Review posted October 29, 2014.
Roaring Brook Press, New York, 2014. 166 pages.
I Kill the Mockingbird is a summer story about three best friends who are getting ready to start high school. When their teacher gives them the summer reading list, Lucy is delighted by the inclusion of To Kill a Mockingbird, which she has already read and loves. Lucy is disappointed, though, to learn how many of her classmates are not excited by the list.
So then Lucy gets an idea. What if they make To Kill a Mockingbird forbidden fruit? After accidentally knocking down a book display in a bookstore, she gets the idea of hiding copies of To Kill a Mockingbird inside stores and libraries.
“Here’s the thing. We are going to take copies of To Kill a Mockingbird, and we are going to make them disappear!”
“That’s called stealing,” says Michael.
I shake my head. “We’re not going to steal.”
“What are we going to do?” Elena asks.
I lower my voice. “Creative shelving. The books will never leave the store. We just put them in the wrong place.”
And that’s only the beginning.
“I think Lucy’s point is that people will want what they think they can’t have,” Elena tells him.
“Just because something is missing doesn’t mean people will want it,” Michael replies.
“Making books disappear is just the first step,” I say. “In fact, it’s the easy part. The hard part will be getting the word out. We need people to think that To Kill a Mockingbird has been banned or something.”
“You know what would be better?” says Elena. “If we could make people think that there’s some kind of conspiracy to keep the book out of circulation.”
“What?” says Michael.
“Seriously,” says Elena. “Conspiracy theories are great for sales.”
“There will be a conspiracy!” I say. “The conspiracy is us! Think about it. If you believed there was some kind of a plot to keep a book out of your hands, wouldn’t you want to read it?”
This book is the story of their conspiracy and how it gets out of their control. Don’t worry, parents – there are some consequences. But I felt it was a remarkably realistic portrayal about how middle school kids might actually pull something like this off.
There are some other things going on that add depth to the book. Lucy’s Mom has just come home from the hospital after almost dying of cancer. Many of their actions are in honor of their previous English teacher, Fat Bob, who did die suddenly during the school year. Lucy is thinking she might like to be more than friends with Michael. And all of them are thinking about starting high school.
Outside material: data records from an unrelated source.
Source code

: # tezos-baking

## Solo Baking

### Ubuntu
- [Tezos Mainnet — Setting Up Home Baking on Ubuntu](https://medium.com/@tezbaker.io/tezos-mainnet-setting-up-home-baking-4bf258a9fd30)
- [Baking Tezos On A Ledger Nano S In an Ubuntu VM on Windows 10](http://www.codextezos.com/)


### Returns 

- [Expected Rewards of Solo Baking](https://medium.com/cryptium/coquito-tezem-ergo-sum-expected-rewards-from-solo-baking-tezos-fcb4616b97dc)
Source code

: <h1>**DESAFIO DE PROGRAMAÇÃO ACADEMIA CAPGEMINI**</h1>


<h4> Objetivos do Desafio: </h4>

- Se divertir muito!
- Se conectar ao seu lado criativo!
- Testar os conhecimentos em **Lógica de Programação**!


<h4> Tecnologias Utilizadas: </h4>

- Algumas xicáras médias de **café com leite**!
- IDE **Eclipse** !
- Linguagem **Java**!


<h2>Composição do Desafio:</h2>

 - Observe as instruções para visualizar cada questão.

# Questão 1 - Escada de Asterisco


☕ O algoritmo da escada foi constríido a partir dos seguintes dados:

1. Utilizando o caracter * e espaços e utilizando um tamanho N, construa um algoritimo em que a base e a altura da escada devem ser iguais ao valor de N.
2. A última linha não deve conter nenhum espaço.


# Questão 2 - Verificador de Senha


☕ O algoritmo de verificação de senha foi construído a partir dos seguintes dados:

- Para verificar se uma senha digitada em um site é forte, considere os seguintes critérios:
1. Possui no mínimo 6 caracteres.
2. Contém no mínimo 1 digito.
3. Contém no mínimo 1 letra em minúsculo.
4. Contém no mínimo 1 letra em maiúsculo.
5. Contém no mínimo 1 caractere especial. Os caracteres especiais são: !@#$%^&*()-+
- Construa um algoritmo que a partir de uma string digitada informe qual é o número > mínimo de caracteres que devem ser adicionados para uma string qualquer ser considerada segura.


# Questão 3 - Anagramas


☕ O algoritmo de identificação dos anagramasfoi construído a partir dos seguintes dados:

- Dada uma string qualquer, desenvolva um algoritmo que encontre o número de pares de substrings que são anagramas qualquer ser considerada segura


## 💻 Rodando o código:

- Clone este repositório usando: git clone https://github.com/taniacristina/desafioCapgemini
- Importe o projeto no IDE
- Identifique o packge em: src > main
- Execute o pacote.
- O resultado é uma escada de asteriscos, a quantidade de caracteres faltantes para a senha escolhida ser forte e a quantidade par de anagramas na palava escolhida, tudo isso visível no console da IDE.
I did have a few quibbles about the book. I never do like present tense fiction, though I didn’t find it as annoying as sometimes. And I wasn’t crazy – at all – about the teacher’s reading list. Not even one of the titles was written in the twenty-first century. And only two of the seven titles were written for children. Yes, I love To Kill a Mockingbird, but if you’re going to write a book encouraging kids to read books, I’d really like to see more titles that are actually written for kids, or at least for young adults.
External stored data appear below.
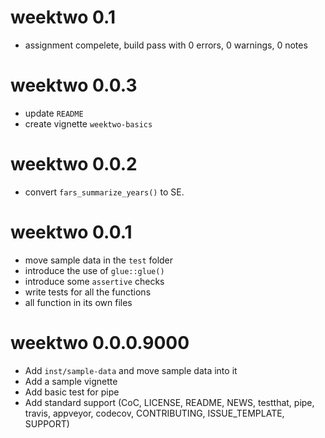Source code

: # weektwo 0.1

* assignment compelete, build pass with 0 errors, 0 warnings, 0 notes

# weektwo 0.0.3

* update `README`
* create vignette `weektwo-basics`

# weektwo 0.0.2

* convert `fars_summarize_years()` to SE.

# weektwo 0.0.1

* move sample data in the `test` folder
* introduce the use of `glue::glue()`
* introduce some `assertive` checks
* write tests for all the functions
* all function in its own files

# weektwo 0.0.0.9000

* Add `inst/sample-data` and move sample data into it
* Add a sample vignette
* Add basic test for pipe
* Add standard support (CoC, LICENSE, README, NEWS, testthat, pipe, 
  travis, appveyor, codecov, CONTRIBUTING, ISSUE_TEMPLATE, SUPPORT)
Lucy says that she, Elena, and Michael have already read most of the books. And, okay, I can accept that Elena has grown up in a bookstore, and these are kids who really love to read. But don’t they have any actual children’s books that they love? Haven’t they read anything written recently? It just feels like a missed opportunity. And if that teacher were teaching my own child, I’d be very upset with that list.
Overall, though, this is a feel-good story of three young book lovers who create an internet sensation and spark attention and demand for one of the greatest books of all time.